Lloyd's Maritime and Commercial Law Quarterly
BANK AS HOLDER UNDER CARRIAGE OF GOODS BY SEA ACT 1992
Paul Todd*
The Erin Schulte
The Erin Schulte1 concerns an action by a confirming bank to sue the shipowner for delivery without production of an original bill of lading. There are issues of title to sue, and of whether the shipowner had acted wrongfully in any event. If the view is taken that there should be a “simple rule that … the master must only deliver the cargo to the holder of the bill of lading who presents it to him”,2 and that the aim of the Carriage of Goods by Sea Act 1992 (“COGSA 1992”) was to “simplify the law as to the transfer of rights under a bill of lading”,3 then it is a decision to be welcomed, in stemming the tide of complexity that threatens to overwhelm this area of law.
Facts and issues
The facts of The Erin Schulte are quite complicated, but are essentially these. Gunvor (an independent oil trading company) had agreed to sell a quantity of gasoil to the United Infrastructure Development Corporation (“UIDC”), for onward sale to Cirrus Oil Services Ltd. Pursuant to these sale contracts, the United Bank of Africa (“UBA”) issued a documentary credit, on the application of Cirrus, in favour of UIDC, and this credit was confirmed by Standard Chartered Bank (“SCB”).

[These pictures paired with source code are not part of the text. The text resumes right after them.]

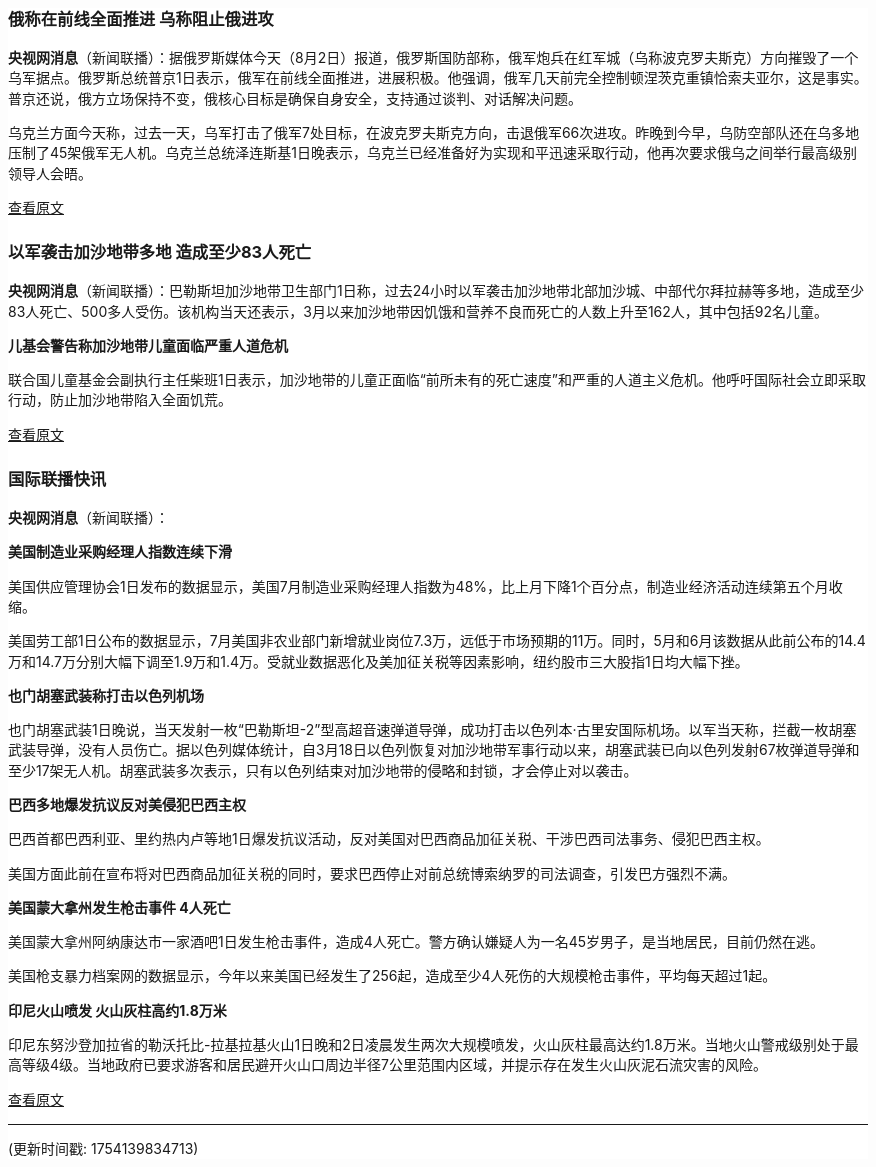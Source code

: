 ### 俄称在前线全面推进 乌称阻止俄进攻

<p><strong>央视网消息</strong>（新闻联播）：据俄罗斯媒体今天（8月2日）报道，俄罗斯国防部称，俄军炮兵在红军城（乌称波克罗夫斯克）方向摧毁了一个乌军据点。俄罗斯总统普京1日表示，俄军在前线全面推进，进展积极。他强调，俄军几天前完全控制顿涅茨克重镇恰索夫亚尔，这是事实。普京还说，俄方立场保持不变，俄核心目标是确保自身安全，支持通过谈判、对话解决问题。</p><p>乌克兰方面今天称，过去一天，乌军打击了俄军7处目标，在波克罗夫斯克方向，击退俄军66次进攻。昨晚到今早，乌防空部队还在乌多地压制了45架俄军无人机。乌克兰总统泽连斯基1日晚表示，乌克兰已经准备好为实现和平迅速采取行动，他再次要求俄乌之间举行最高级别领导人会晤。</p>

[查看原文](https://tv.cctv.com/2025/08/02/VIDEl1ASBsp9kbtza7XVG4NV250802.shtml)

### 以军袭击加沙地带多地 造成至少83人死亡

<p><strong>央视网消息</strong>（新闻联播）：巴勒斯坦加沙地带卫生部门1日称，过去24小时以军袭击加沙地带北部加沙城、中部代尔拜拉赫等多地，造成至少83人死亡、500多人受伤。该机构当天还表示，3月以来加沙地带因饥饿和营养不良而死亡的人数上升至162人，其中包括92名儿童。</p><p><strong>儿基会警告称加沙地带儿童面临严重人道危机</strong></p><p>联合国儿童基金会副执行主任柴班1日表示，加沙地带的儿童正面临“前所未有的死亡速度”和严重的人道主义危机。他呼吁国际社会立即采取行动，防止加沙地带陷入全面饥荒。</p>

[查看原文](https://tv.cctv.com/2025/08/02/VIDErhODF1ORBC0g9zE4asly250802.shtml)

### 国际联播快讯

<p><strong>央视网消息</strong>（新闻联播）：</p><p><strong>美国制造业采购经理人指数连续下滑</strong></p><p>美国供应管理协会1日发布的数据显示，美国7月制造业采购经理人指数为48%，比上月下降1个百分点，制造业经济活动连续第五个月收缩。&nbsp;</p><p>美国劳工部1日公布的数据显示，7月美国非农业部门新增就业岗位7.3万，远低于市场预期的11万。同时，5月和6月该数据从此前公布的14.4万和14.7万分别大幅下调至1.9万和1.4万。受就业数据恶化及美加征关税等因素影响，纽约股市三大股指1日均大幅下挫。</p><p><strong>也门胡塞武装称打击以色列机场</strong></p><p>也门胡塞武装1日晚说，当天发射一枚“巴勒斯坦-2”型高超音速弹道导弹，成功打击以色列本·古里安国际机场。以军当天称，拦截一枚胡塞武装导弹，没有人员伤亡。据以色列媒体统计，自3月18日以色列恢复对加沙地带军事行动以来，胡塞武装已向以色列发射67枚弹道导弹和至少17架无人机。胡塞武装多次表示，只有以色列结束对加沙地带的侵略和封锁，才会停止对以袭击。</p><p><strong>巴西多地爆发抗议反对美侵犯巴西主权</strong></p><p>巴西首都巴西利亚、里约热内卢等地1日爆发抗议活动，反对美国对巴西商品加征关税、干涉巴西司法事务、侵犯巴西主权。</p><p>美国方面此前在宣布将对巴西商品加征关税的同时，要求巴西停止对前总统博索纳罗的司法调查，引发巴方强烈不满。</p><p><strong>美国蒙大拿州发生枪击事件 4人死亡</strong></p><p>美国蒙大拿州阿纳康达市一家酒吧1日发生枪击事件，造成4人死亡。警方确认嫌疑人为一名45岁男子，是当地居民，目前仍然在逃。</p><p>美国枪支暴力档案网的数据显示，今年以来美国已经发生了256起，造成至少4人死伤的大规模枪击事件，平均每天超过1起。</p><p><strong>印尼火山喷发 火山灰柱高约1.8万米</strong></p><p>印尼东努沙登加拉省的勒沃托比-拉基拉基火山1日晚和2日凌晨发生两次大规模喷发，火山灰柱最高达约1.8万米。当地火山警戒级别处于最高等级4级。当地政府已要求游客和居民避开火山口周边半径7公里范围内区域，并提示存在发生火山灰泥石流灾害的风险。</p>

[查看原文](https://tv.cctv.com/2025/08/02/VIDEoctowfk5DaJuxUBtrZNu250802.shtml)



---

(更新时间戳: 1754139834713)

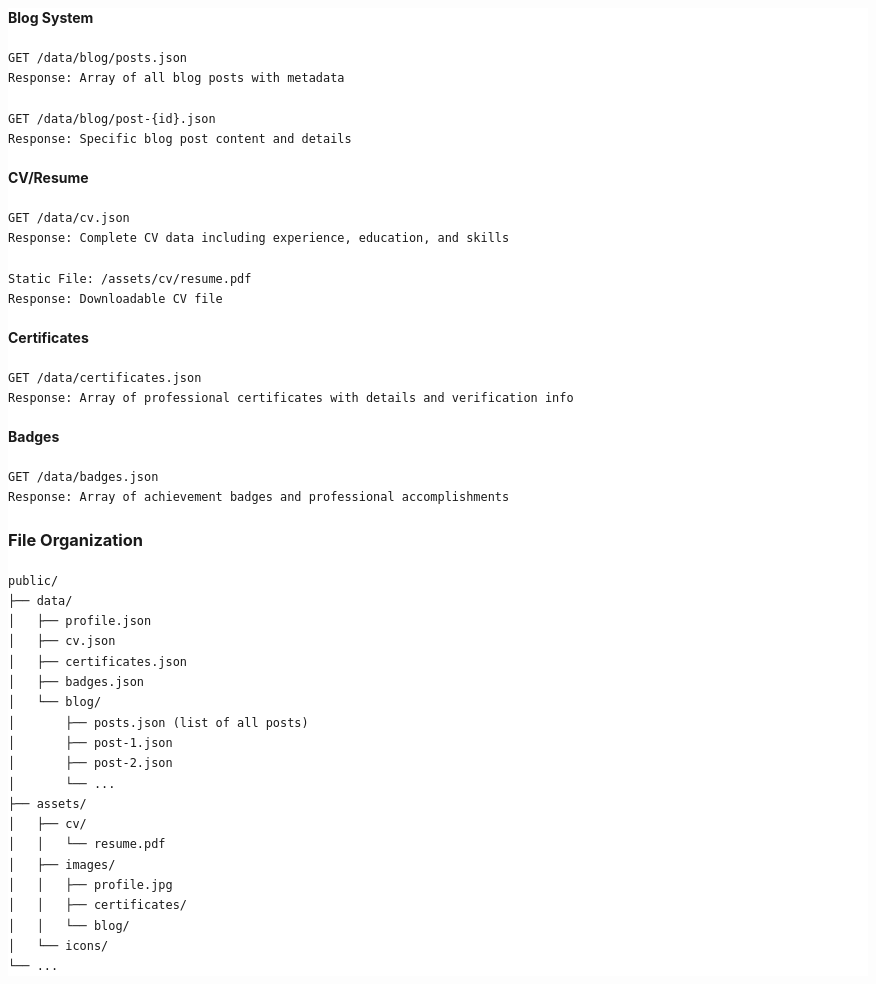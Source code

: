 #### Blog System
```
GET /data/blog/posts.json
Response: Array of all blog posts with metadata

GET /data/blog/post-{id}.json
Response: Specific blog post content and details
```

#### CV/Resume
```
GET /data/cv.json
Response: Complete CV data including experience, education, and skills

Static File: /assets/cv/resume.pdf
Response: Downloadable CV file
```

#### Certificates
```
GET /data/certificates.json
Response: Array of professional certificates with details and verification info
```

#### Badges
```
GET /data/badges.json
Response: Array of achievement badges and professional accomplishments
```

### File Organization
```
public/
├── data/
│   ├── profile.json
│   ├── cv.json
│   ├── certificates.json
│   ├── badges.json
│   └── blog/
│       ├── posts.json (list of all posts)
│       ├── post-1.json
│       ├── post-2.json
│       └── ...
├── assets/
│   ├── cv/
│   │   └── resume.pdf
│   ├── images/
│   │   ├── profile.jpg
│   │   ├── certificates/
│   │   └── blog/
│   └── icons/
└── ...
```
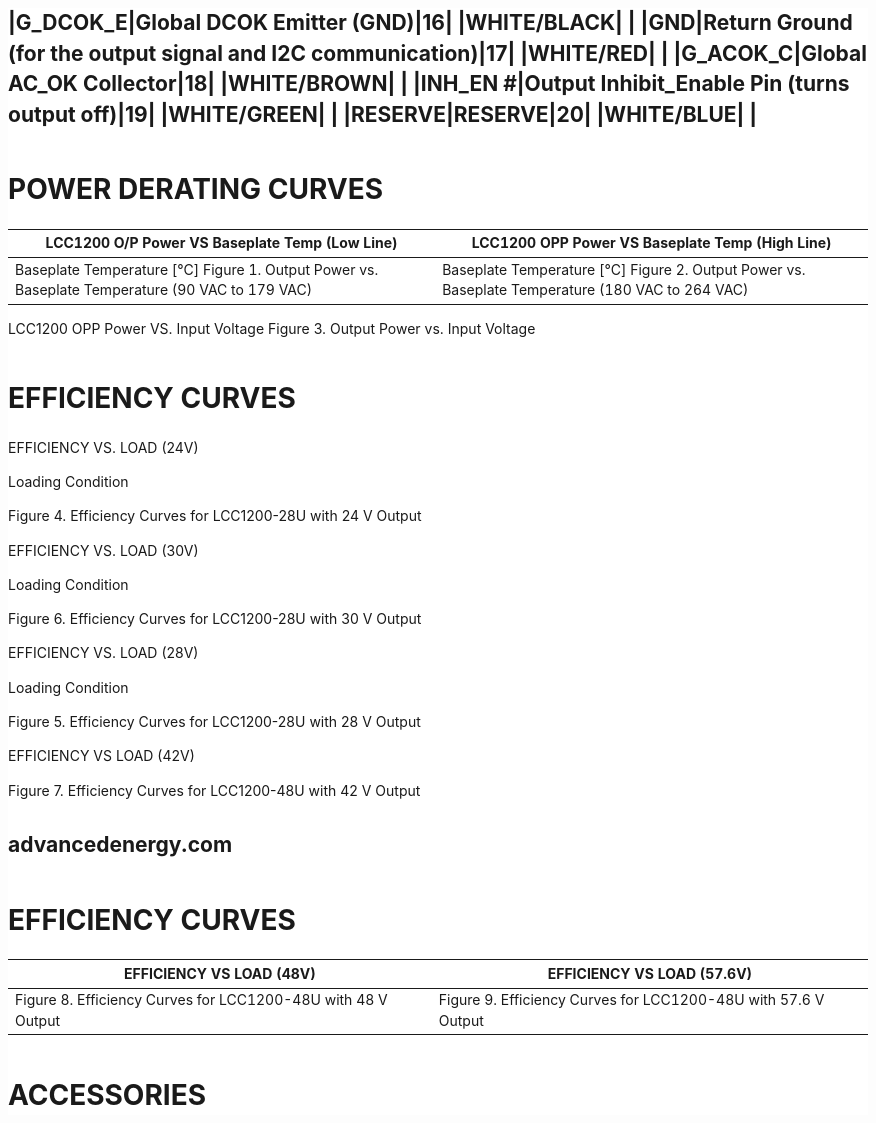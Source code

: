 |G_DCOK_E|Global DCOK Emitter (GND)|16| |WHITE/BLACK| |
|GND|Return Ground (for the output signal and I2C communication)|17| |WHITE/RED| |
|G_ACOK_C|Global AC_OK Collector|18| |WHITE/BROWN| |
|INH_EN #|Output Inhibit_Enable Pin (turns output off)|19| |WHITE/GREEN| |
|RESERVE|RESERVE|20| |WHITE/BLUE| |
---
# POWER DERATING CURVES

|LCC1200 O/P Power VS Baseplate Temp (Low Line)|LCC1200 OPP Power VS Baseplate Temp (High Line)|
|---|---|
|Baseplate Temperature [°C] Figure 1. Output Power vs. Baseplate Temperature (90 VAC to 179 VAC)|Baseplate Temperature [°C] Figure 2. Output Power vs. Baseplate Temperature (180 VAC to 264 VAC)|

LCC1200 OPP Power VS. Input Voltage
Figure 3. Output Power vs. Input Voltage

# EFFICIENCY CURVES

EFFICIENCY VS. LOAD (24V)

Loading Condition

Figure 4. Efficiency Curves for LCC1200-28U with 24 V Output

EFFICIENCY VS. LOAD (30V)

Loading Condition

Figure 6. Efficiency Curves for LCC1200-28U with 30 V Output

EFFICIENCY VS. LOAD (28V)

Loading Condition

Figure 5. Efficiency Curves for LCC1200-28U with 28 V Output

EFFICIENCY VS LOAD (42V)

Figure 7. Efficiency Curves for LCC1200-48U with 42 V Output

advancedenergy.com
---
# EFFICIENCY CURVES

|EFFICIENCY VS LOAD (48V)|EFFICIENCY VS LOAD (57.6V)|
|---|---|
|Figure 8. Efficiency Curves for LCC1200-48U with 48 V Output|Figure 9. Efficiency Curves for LCC1200-48U with 57.6 V Output|

# ACCESSORIES
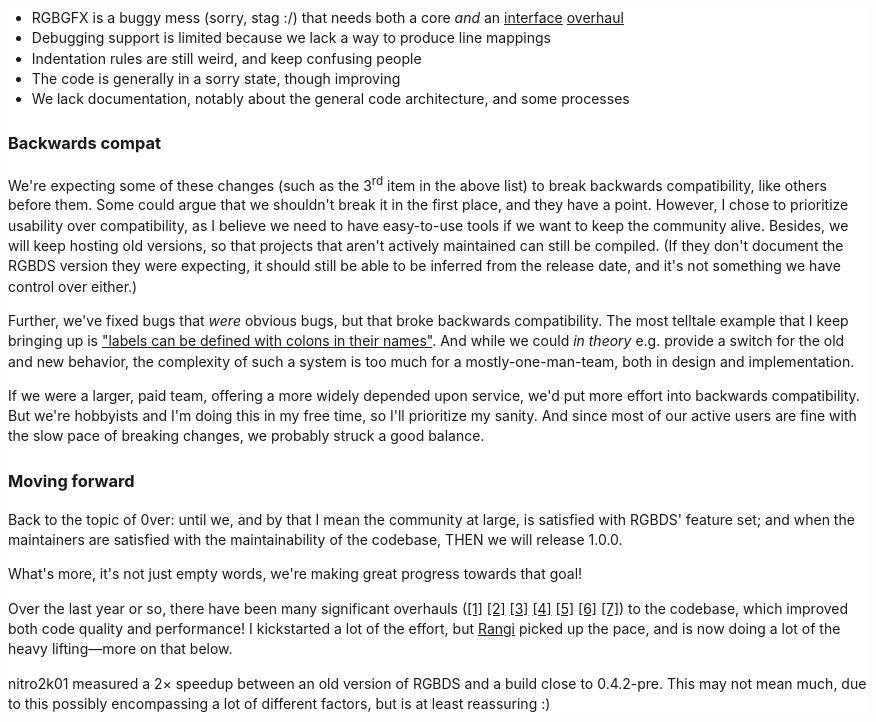 - RGBGFX is a buggy mess (sorry, stag :/) that needs both a core *and* an [interface](https://github.com/gbdev/rgbds/issues/487) [overhaul](https://github.com/gbdev/rgbds/issues/575)
- Debugging support is limited because we lack a way to produce line mappings
- Indentation rules are still weird, and keep confusing people
- The code is generally in a sorry state, though improving
- We lack documentation, notably about the general code architecture, and some processes

### Backwards compat

We're expecting some of these changes (such as the 3<sup>rd</sup> item in the above list) to break backwards compatibility, like others before them.
Some could argue that we shouldn't break it in the first place, and they have a point.
However, I chose to prioritize usability over compatibility, as I believe we need to have easy-to-use tools if we want to keep the community alive.
Besides, we will keep hosting old versions, so that projects that aren't actively maintained can still be compiled.
(If they don't document the RGBDS version they were expecting, it should still be able to be inferred from the release date, and it's not something we have control over either.)

Further, we've fixed bugs that *were* obvious bugs, but that broke backwards compatibility.
The most telltale example that I keep bringing up is ["labels can be defined with colons in their names"](https://github.com/gbdev/rgbds/issues/362).
And while we could *in theory* e.g. provide a switch for the old and new behavior, the complexity of such a system is too much for a mostly-one-man-team, both in design and implementation.

If we were a larger, paid team, offering a more widely depended upon service, we'd put more effort into backwards compatibility.
But we're hobbyists and I'm doing this in my free time, so I'll prioritize my sanity.
And since most of our active users are fine with the slow pace of breaking changes, we probably struck a good balance.

### Moving forward

Back to the topic of 0ver: until we, and by that I mean the community at large, is satisfied with RGBDS' feature set; and when the maintainers are satisfied with the maintainability of the codebase, THEN we will release 1.0.0.

What's more, it's not just empty words, we're making great progress towards that goal!

Over the last year or so, there have been many significant overhauls ([\[1\]](https://github.com/gbdev/rgbds/commit/f9f27d6f5a00898f7d3faaee921ab8d13e13b85a) [\[2\]](https://github.com/gbdev/rgbds/commit/304bb9f902f2a6a5fb39f19d2be8f4698246c435) [\[3\]](https://github.com/gbdev/rgbds/pull/557) [\[4\]](https://github.com/gbdev/rgbds/commit/bd244e68654533cd817aba5794c5669707cd4578) [\[5\]](https://github.com/gbdev/rgbds/commit/41d544a4ebb7ef7d6343bfb5a96bcbd553d57b4f) [\[6\]](https://github.com/gbdev/rgbds/commit/fa0fa4d5ac9e806f4e1770e1fcab7cf3c5bc5289) [\[7\]](https://github.com/gbdev/rgbds/commit/a679e0224603ca629bff991a470b8ad60ecfd053)) to the codebase, which improved both code quality and performance!
I kickstarted a lot of the effort, but [Rangi](https://github.com/Rangi42) picked up the pace, and is now doing a lot of the heavy lifting—more on that below.

nitro2k01 measured a 2× speedup between an old version of RGBDS and a build close to 0.4.2-pre.
This may not mean much, due to this possibly encompassing a lot of different factors, but is at least reassuring :)
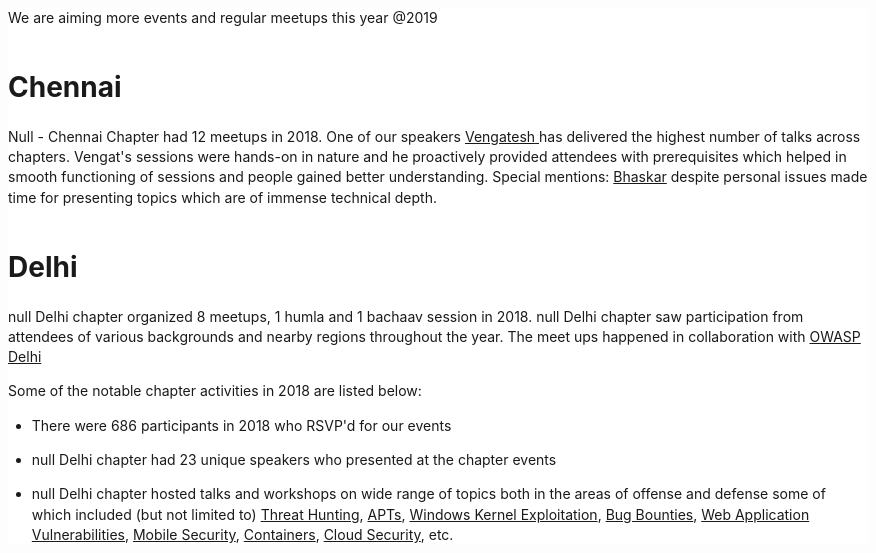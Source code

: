 We are aiming more events and regular meetups this year @2019

# **Chennai**

Null - Chennai Chapter had 12 meetups in 2018. One of our speakers
[<span class="underline">Vengatesh</span> <span class="underline">
</span>](https://null.co.in/profile/1488-vengatesh)has delivered the
highest number of talks across chapters. Vengat's sessions were hands-on
in nature and he proactively provided attendees with prerequisites which
helped in smooth functioning of sessions and people gained better
understanding. Special mentions:
[<span class="underline">Bhaskar</span>](https://null.co.in/profile/6508-bhaskar)
despite personal issues made time for presenting topics which are of
immense technical depth.

# Delhi

null Delhi chapter organized 8 meetups, 1 humla and 1 bachaav session in
2018. null Delhi chapter saw participation from attendees of various
backgrounds and nearby regions throughout the year. The meet ups
happened in collaboration with [<span class="underline">OWASP
Delhi</span>](https://www.owasp.org/index.php/Delhi_NCR)

Some of the notable chapter activities in 2018 are listed below:

  - There were 686 participants in 2018 who RSVP'd for our events

  - null Delhi chapter had 23 unique speakers who presented at the
    chapter events

  - null Delhi chapter hosted talks and workshops on wide range of
    topics both in the areas of offense and defense some of which
    included (but not limited to) [<span class="underline">Threat
    Hunting</span>](https://swachalit.null.co.in/event_sessions/2340-getting-started-with-threat-hunting),
    [<span class="underline">APTs</span>](https://swachalit.null.co.in/event_sessions/2339-notable-apt-activities-of-2018-and-their-analysis),
    [<span class="underline">Windows Kernel
    Exploitation</span>](https://swachalit.null.co.in/event_sessions/2221-introduction-to-windows-kernel-exploitation),
    [<span class="underline">Bug
    Bounties</span>](https://swachalit.null.co.in/event_sessions/2222-bugbounty-methodology-the-rules-and-the-how-to),
    [<span class="underline">Web Application
    Vulnerabilities</span>](https://swachalit.null.co.in/event_sessions/2147-cors-vulnerabilities),
    [<span class="underline">Mobile
    Security</span>](https://swachalit.null.co.in/event_sessions/2009-ios-reverse-engineering),
    [<span class="underline">Containers</span>](https://swachalit.null.co.in/event_sessions/1816-getting-started-with-containers),
    [<span class="underline">Cloud
    Security</span>](https://swachalit.null.co.in/event_sessions/2196-securing-aws-environments),
    etc.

Gunvor became second beneficiary under a transfer of the credit. The cargo was shipped on board two vessels, the Maria E and the Erin Schulte, but when the Maria E arrived (some considerable time before the Erin Schulte), the gasoil (when sampled) was found not to be of the required quality, and was rejected by UIDC and Cirrus. Eventually Cirrus agreed to pay a reduced price for the Maria E cargo, and alternative buyers were found for the Erin Schulte cargo—Chase Petroleum Ghana Ltd (“Chase”) and UBI Energy Petroleum Ghana Limited (“UBI”) —presumably also at a reduced price (though the report of the case does not make this clear). In response to these developments, UBA advised SCB of an amendment to the letter of credit, described as “amendment no. 3” in the report, which reduced the value and
57. * Professor of Commercial and Maritime Law, University of Southampton.
1. Standard Chartered Bank v Dorchester LNG Ltd (The Erin Schulte) [2013] EWHC 808 (Comm).
2. SA Sucre Export v Northern River Shipping Ltd (The Sormovskiy 3068)
[1994] 2 Lloyd’s Rep 266, 274 (Clarke J). See further infra, fnn 49–51 and accompanying text.
3. [2013] EWHC 808 (Comm), [81].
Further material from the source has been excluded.